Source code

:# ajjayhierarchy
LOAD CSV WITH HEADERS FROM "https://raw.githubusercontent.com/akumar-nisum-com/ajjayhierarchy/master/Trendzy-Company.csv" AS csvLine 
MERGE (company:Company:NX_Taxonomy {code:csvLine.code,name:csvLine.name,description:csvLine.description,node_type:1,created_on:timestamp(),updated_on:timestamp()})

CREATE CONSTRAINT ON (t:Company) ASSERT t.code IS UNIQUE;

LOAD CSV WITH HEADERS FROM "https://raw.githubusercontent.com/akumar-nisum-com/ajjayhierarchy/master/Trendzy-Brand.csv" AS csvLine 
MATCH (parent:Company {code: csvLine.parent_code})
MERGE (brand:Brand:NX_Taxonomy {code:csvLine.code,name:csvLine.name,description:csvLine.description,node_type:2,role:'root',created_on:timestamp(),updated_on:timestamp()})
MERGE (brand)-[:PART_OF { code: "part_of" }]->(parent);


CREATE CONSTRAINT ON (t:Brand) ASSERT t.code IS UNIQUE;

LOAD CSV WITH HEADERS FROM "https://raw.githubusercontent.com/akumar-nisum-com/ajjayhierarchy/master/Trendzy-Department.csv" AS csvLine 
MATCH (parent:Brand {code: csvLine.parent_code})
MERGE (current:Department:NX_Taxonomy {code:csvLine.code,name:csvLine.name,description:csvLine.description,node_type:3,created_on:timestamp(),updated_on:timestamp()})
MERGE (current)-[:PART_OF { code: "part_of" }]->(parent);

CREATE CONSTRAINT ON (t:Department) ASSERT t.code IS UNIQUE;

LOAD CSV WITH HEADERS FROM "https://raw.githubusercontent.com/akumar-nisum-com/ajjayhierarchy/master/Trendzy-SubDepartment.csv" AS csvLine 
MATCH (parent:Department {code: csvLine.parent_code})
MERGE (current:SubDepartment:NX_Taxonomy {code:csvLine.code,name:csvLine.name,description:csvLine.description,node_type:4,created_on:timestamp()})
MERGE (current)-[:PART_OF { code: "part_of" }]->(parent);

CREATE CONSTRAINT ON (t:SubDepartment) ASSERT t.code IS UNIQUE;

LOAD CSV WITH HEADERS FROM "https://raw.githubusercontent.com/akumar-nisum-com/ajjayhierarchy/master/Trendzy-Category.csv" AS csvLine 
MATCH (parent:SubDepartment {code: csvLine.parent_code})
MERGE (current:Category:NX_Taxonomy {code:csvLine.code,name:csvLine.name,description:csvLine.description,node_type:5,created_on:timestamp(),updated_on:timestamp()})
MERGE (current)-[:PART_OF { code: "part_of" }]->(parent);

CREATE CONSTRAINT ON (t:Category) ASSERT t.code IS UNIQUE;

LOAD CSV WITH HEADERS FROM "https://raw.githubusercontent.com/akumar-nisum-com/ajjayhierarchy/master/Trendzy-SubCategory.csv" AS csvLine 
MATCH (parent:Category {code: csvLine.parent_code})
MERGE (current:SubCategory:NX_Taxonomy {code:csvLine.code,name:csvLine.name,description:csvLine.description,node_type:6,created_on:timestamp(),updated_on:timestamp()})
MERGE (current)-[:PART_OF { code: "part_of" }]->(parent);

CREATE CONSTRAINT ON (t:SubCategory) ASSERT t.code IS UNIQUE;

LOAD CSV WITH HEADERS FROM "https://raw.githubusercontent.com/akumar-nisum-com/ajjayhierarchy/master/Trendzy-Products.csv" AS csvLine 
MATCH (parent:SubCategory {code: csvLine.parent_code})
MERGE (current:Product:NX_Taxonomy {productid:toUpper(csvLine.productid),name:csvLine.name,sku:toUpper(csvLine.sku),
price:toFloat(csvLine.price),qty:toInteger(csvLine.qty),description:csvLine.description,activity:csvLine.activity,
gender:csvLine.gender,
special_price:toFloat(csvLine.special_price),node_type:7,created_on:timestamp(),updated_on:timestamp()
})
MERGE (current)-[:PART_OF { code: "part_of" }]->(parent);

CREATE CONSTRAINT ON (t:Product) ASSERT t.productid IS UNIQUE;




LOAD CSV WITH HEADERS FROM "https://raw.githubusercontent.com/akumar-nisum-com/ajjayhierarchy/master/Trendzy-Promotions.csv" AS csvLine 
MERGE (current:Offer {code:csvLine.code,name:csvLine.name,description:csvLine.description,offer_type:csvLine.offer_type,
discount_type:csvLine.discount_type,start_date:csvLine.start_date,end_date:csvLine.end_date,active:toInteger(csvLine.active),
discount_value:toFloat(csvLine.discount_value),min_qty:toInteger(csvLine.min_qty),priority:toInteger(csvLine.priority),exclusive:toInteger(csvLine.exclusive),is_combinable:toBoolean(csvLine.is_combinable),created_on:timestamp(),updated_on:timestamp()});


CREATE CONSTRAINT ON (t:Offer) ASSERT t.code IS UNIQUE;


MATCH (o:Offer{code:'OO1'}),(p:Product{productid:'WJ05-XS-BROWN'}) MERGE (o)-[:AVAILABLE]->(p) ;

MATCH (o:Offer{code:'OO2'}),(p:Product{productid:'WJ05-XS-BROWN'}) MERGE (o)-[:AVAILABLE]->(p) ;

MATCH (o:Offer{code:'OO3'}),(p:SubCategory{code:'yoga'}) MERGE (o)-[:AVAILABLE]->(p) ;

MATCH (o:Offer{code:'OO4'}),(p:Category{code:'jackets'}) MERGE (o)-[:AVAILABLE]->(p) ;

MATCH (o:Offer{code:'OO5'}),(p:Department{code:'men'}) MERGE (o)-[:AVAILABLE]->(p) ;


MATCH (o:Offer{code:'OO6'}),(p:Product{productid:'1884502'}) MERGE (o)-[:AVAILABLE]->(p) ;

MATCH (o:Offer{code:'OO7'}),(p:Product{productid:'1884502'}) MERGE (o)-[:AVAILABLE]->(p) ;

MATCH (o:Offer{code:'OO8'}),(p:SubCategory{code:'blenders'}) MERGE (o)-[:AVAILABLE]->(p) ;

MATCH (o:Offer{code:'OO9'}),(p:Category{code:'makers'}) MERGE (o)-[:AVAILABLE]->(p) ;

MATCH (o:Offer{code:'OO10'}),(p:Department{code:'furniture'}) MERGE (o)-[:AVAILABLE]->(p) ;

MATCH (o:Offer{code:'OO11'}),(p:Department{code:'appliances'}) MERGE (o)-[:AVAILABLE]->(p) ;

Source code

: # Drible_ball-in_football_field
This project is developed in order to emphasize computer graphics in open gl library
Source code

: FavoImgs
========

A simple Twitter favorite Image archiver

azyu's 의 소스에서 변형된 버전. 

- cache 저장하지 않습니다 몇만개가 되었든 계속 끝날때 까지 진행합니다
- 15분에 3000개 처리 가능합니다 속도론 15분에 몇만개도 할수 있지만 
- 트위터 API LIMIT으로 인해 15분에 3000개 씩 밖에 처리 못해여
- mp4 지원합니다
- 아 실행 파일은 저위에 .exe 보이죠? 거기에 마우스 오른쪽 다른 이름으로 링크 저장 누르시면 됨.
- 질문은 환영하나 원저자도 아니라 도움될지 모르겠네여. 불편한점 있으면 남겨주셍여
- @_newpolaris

· · · · · · ·

PROBLEM DESCRIPTION: State the number of lines in the entries above that contain the word "akumar", and nothing more.

EXERCISE ANSWER: 8